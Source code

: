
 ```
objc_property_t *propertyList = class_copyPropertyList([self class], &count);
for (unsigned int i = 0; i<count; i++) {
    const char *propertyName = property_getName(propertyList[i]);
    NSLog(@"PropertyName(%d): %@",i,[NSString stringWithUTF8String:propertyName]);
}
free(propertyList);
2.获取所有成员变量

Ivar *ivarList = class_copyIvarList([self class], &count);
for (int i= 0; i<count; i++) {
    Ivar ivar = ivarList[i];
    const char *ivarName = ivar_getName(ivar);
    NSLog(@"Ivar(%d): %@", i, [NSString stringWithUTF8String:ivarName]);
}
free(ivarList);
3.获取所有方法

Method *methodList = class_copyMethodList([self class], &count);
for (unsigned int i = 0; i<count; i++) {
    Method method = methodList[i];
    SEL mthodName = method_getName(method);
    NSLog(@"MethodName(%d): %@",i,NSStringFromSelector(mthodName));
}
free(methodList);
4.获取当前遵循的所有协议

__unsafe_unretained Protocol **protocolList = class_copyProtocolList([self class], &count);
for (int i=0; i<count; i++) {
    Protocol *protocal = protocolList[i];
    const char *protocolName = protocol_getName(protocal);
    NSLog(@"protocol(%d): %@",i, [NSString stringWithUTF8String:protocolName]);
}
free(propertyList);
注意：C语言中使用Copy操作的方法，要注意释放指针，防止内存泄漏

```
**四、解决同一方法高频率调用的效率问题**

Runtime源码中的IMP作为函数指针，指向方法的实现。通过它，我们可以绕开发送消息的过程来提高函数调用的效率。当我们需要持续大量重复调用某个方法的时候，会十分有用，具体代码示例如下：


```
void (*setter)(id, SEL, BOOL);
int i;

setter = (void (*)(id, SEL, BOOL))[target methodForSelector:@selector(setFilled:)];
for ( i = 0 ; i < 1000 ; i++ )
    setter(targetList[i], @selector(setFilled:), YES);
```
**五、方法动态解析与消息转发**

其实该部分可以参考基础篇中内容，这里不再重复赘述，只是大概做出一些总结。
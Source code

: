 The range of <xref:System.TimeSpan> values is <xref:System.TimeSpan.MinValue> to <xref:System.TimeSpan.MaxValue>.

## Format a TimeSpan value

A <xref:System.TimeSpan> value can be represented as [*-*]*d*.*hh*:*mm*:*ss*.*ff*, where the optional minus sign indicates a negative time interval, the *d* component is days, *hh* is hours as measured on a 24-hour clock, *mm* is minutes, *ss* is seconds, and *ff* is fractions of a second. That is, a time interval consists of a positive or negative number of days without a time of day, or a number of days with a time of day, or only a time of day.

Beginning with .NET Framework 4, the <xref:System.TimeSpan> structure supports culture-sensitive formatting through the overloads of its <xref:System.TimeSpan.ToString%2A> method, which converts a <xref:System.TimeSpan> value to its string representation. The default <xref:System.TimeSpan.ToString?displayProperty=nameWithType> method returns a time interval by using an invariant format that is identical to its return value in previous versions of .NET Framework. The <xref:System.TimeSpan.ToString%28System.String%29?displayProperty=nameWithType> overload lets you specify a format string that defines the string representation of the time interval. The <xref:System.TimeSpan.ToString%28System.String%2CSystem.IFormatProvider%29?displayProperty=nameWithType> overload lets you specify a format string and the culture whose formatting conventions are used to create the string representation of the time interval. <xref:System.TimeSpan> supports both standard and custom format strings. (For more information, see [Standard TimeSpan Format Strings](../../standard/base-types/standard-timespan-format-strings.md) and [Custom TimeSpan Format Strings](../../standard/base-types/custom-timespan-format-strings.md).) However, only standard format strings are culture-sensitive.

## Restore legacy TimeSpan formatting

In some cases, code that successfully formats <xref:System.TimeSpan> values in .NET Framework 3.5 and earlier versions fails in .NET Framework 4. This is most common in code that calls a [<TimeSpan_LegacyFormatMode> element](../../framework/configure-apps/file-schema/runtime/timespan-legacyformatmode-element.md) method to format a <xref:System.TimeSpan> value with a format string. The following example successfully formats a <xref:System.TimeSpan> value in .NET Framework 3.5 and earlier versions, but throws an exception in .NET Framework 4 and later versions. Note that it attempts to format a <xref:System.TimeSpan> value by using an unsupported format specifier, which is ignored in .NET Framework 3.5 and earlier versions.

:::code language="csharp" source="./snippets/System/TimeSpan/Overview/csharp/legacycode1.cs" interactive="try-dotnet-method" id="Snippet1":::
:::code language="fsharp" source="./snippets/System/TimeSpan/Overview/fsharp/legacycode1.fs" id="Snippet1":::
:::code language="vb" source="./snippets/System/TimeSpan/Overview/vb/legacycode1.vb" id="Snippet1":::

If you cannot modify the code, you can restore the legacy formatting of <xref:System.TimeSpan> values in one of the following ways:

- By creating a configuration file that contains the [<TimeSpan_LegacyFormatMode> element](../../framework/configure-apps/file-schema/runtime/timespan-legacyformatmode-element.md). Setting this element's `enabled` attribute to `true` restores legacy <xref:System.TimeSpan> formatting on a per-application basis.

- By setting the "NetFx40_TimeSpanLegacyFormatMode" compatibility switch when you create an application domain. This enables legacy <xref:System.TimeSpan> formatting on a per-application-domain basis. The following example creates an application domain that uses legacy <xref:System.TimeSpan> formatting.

◆ **Exercise aim**
Check each line above for the word "methodList" and copy every line that has it.

◆ **Exercise result**
Method *methodList = class_copyMethodList([self class], &count);
    Method method = methodList[i];
free(methodList);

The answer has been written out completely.